**Assignment:** Will you extract the entries word for word? Images should not appear in the copy.

[[ Data excerpts, beginning ]]

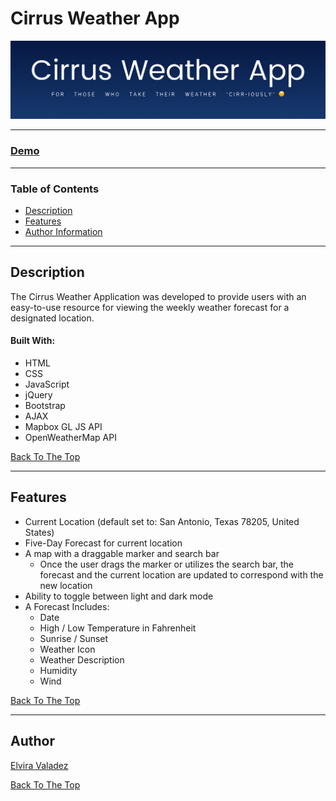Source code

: # Cirrus Weather App

<p align="center">
    <img src="img/cirrus-weather-app.png" alt="Cirrus Weather App">
</p>

---

<h3>
  <a href="https://cirrusweatherapp.netlify.app/">Demo</a> 
</h3>

---

### Table of Contents
- [Description](#description)
- [Features](#features)
- [Author Information](#author)

---

## Description
The Cirrus Weather Application was developed to provide users with an easy-to-use resource for viewing the weekly weather forecast for a designated location.

#### Built With:
* HTML
* CSS
* JavaScript
* jQuery
* Bootstrap
* AJAX
* Mapbox GL JS API
* OpenWeatherMap API

[Back To The Top](#cirrus-weather-app)

---

## Features
* Current Location (default set to: San Antonio, Texas 78205, United States)
* Five-Day Forecast for current location
* A map with a draggable marker and search bar
  * Once the user drags the marker or utilizes the search bar, the forecast and the current location are updated to correspond with the new location
* Ability to toggle between light and dark mode
* A Forecast Includes:
  - Date
  - High / Low Temperature in Fahrenheit 
  - Sunrise / Sunset
  - Weather Icon
  - Weather Description
  - Humidity
  - Wind
  
[Back To The Top](#cirrus-weather-app)

---

## Author
[Elvira Valadez](https://github.com/elviravaladez)

[Back To The Top](#cirrus-weather-app)
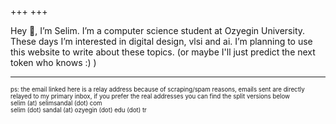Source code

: +++
+++

Hey 👋, I’m Selim. I’m a computer science student at Ozyegin University. These days I’m interested in digital design, vlsi and ai. I’m planning to use this website to write about these topics. (or maybe I'll just predict the next token who knows :) )

---
<sub><sup>ps: the email linked here is a relay address because of scraping/spam reasons, emails sent are directly relayed to my primary inbox, if you prefer the real addresses you can find the split versions below</sup></sub>\
<sub><sup>selim (at) selimsandal (dot) com</sup></sub>\
<sub><sup>selim (dot) sandal (at) ozyegin (dot) edu (dot) tr</sup></sub>
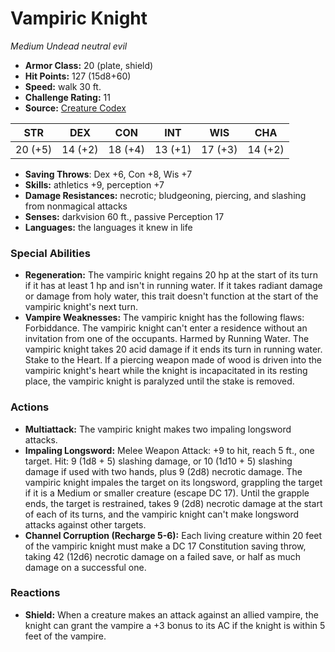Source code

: # Vampiric Knight

*Medium* *Undead* *neutral evil*

- **Armor Class:** 20 (plate, shield)
- **Hit Points:** 127 (15d8+60)
- **Speed:** walk 30 ft.
- **Challenge Rating:** 11
- **Source:** [Creature Codex](https://koboldpress.com/kpstore/product/creature-codex-for-5th-edition-dnd/)

| STR | DEX | CON | INT | WIS | CHA |
| --- | --- | --- | --- | --- | --- |
| 20 (+5) | 14 (+2) | 18 (+4) | 13 (+1) | 17 (+3) | 14 (+2) |

- **Saving Throws**: Dex +6, Con +8, Wis +7
- **Skills:** athletics +9, perception +7
- **Damage Resistances:** necrotic; bludgeoning, piercing, and slashing from nonmagical attacks
- **Senses:** darkvision 60 ft., passive Perception 17
- **Languages:** the languages it knew in life
### Special Abilities
- **Regeneration:** The vampiric knight regains 20 hp at the start of its turn if it has at least 1 hp and isn't in running water. If it takes radiant damage or damage from holy water, this trait doesn't function at the start of the vampiric knight's next turn.
- **Vampire Weaknesses:** The vampiric knight has the following flaws: Forbiddance. The vampiric knight can't enter a residence without an invitation from one of the occupants. Harmed by Running Water. The vampiric knight takes 20 acid damage if it ends its turn in running water. Stake to the Heart. If a piercing weapon made of wood is driven into the vampiric knight's heart while the knight is incapacitated in its resting place, the vampiric knight is paralyzed until the stake is removed.
### Actions
- **Multiattack:** The vampiric knight makes two impaling longsword attacks.
- **Impaling Longsword:** Melee Weapon Attack: +9 to hit, reach 5 ft., one target. Hit: 9 (1d8 + 5) slashing damage, or 10 (1d10 + 5) slashing damage if used with two hands, plus 9 (2d8) necrotic damage. The vampiric knight impales the target on its longsword, grappling the target if it is a Medium or smaller creature (escape DC 17). Until the grapple ends, the target is restrained, takes 9 (2d8) necrotic damage at the start of each of its turns, and the vampiric knight can't make longsword attacks against other targets.
- **Channel Corruption (Recharge 5-6):** Each living creature within 20 feet of the vampiric knight must make a DC 17 Constitution saving throw, taking 42 (12d6) necrotic damage on a failed save, or half as much damage on a successful one.
### Reactions
- **Shield:** When a creature makes an attack against an allied vampire, the knight can grant the vampire a +3 bonus to its AC if the knight is within 5 feet of the vampire.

[[ Data excerpts, end ]]

**Answer area:**
Source code

: # Cirrus Weather App

<p align="center">
    <img src="img/cirrus-weather-app.png" alt="Cirrus Weather App">
</p>

---

<h3>
  <a href="https://cirrusweatherapp.netlify.app/">Demo</a> 
</h3>

---

### Table of Contents
- [Description](#description)
- [Features](#features)
- [Author Information](#author)

---

## Description
The Cirrus Weather Application was developed to provide users with an easy-to-use resource for viewing the weekly weather forecast for a designated location.

#### Built With:
* HTML
* CSS
* JavaScript
* jQuery
* Bootstrap
* AJAX
* Mapbox GL JS API
* OpenWeatherMap API

[Back To The Top](#cirrus-weather-app)

---

## Features
* Current Location (default set to: San Antonio, Texas 78205, United States)
* Five-Day Forecast for current location
* A map with a draggable marker and search bar
  * Once the user drags the marker or utilizes the search bar, the forecast and the current location are updated to correspond with the new location
* Ability to toggle between light and dark mode
* A Forecast Includes:
  - Date
  - High / Low Temperature in Fahrenheit 
  - Sunrise / Sunset
  - Weather Icon
  - Weather Description
  - Humidity
  - Wind
  
[Back To The Top](#cirrus-weather-app)

---

## Author
[Elvira Valadez](https://github.com/elviravaladez)

[Back To The Top](#cirrus-weather-app)
Source code

: +++
+++

Hey 👋, I’m Selim. I’m a computer science student at Ozyegin University. These days I’m interested in digital design, vlsi and ai. I’m planning to use this website to write about these topics. (or maybe I'll just predict the next token who knows :) )

---
<sub><sup>ps: the email linked here is a relay address because of scraping/spam reasons, emails sent are directly relayed to my primary inbox, if you prefer the real addresses you can find the split versions below</sup></sub>\
<sub><sup>selim (at) selimsandal (dot) com</sup></sub>\
<sub><sup>selim (dot) sandal (at) ozyegin (dot) edu (dot) tr</sup></sub>
Source code

: # Vampiric Knight

*Medium* *Undead* *neutral evil*

- **Armor Class:** 20 (plate, shield)
- **Hit Points:** 127 (15d8+60)
- **Speed:** walk 30 ft.
- **Challenge Rating:** 11
- **Source:** [Creature Codex](https://koboldpress.com/kpstore/product/creature-codex-for-5th-edition-dnd/)

| STR | DEX | CON | INT | WIS | CHA |
| --- | --- | --- | --- | --- | --- |
| 20 (+5) | 14 (+2) | 18 (+4) | 13 (+1) | 17 (+3) | 14 (+2) |

- **Saving Throws**: Dex +6, Con +8, Wis +7
- **Skills:** athletics +9, perception +7
- **Damage Resistances:** necrotic; bludgeoning, piercing, and slashing from nonmagical attacks
- **Senses:** darkvision 60 ft., passive Perception 17
- **Languages:** the languages it knew in life
### Special Abilities
- **Regeneration:** The vampiric knight regains 20 hp at the start of its turn if it has at least 1 hp and isn't in running water. If it takes radiant damage or damage from holy water, this trait doesn't function at the start of the vampiric knight's next turn.
- **Vampire Weaknesses:** The vampiric knight has the following flaws: Forbiddance. The vampiric knight can't enter a residence without an invitation from one of the occupants. Harmed by Running Water. The vampiric knight takes 20 acid damage if it ends its turn in running water. Stake to the Heart. If a piercing weapon made of wood is driven into the vampiric knight's heart while the knight is incapacitated in its resting place, the vampiric knight is paralyzed until the stake is removed.
### Actions
- **Multiattack:** The vampiric knight makes two impaling longsword attacks.
- **Impaling Longsword:** Melee Weapon Attack: +9 to hit, reach 5 ft., one target. Hit: 9 (1d8 + 5) slashing damage, or 10 (1d10 + 5) slashing damage if used with two hands, plus 9 (2d8) necrotic damage. The vampiric knight impales the target on its longsword, grappling the target if it is a Medium or smaller creature (escape DC 17). Until the grapple ends, the target is restrained, takes 9 (2d8) necrotic damage at the start of each of its turns, and the vampiric knight can't make longsword attacks against other targets.
- **Channel Corruption (Recharge 5-6):** Each living creature within 20 feet of the vampiric knight must make a DC 17 Constitution saving throw, taking 42 (12d6) necrotic damage on a failed save, or half as much damage on a successful one.
### Reactions
- **Shield:** When a creature makes an attack against an allied vampire, the knight can grant the vampire a +3 bonus to its AC if the knight is within 5 feet of the vampire.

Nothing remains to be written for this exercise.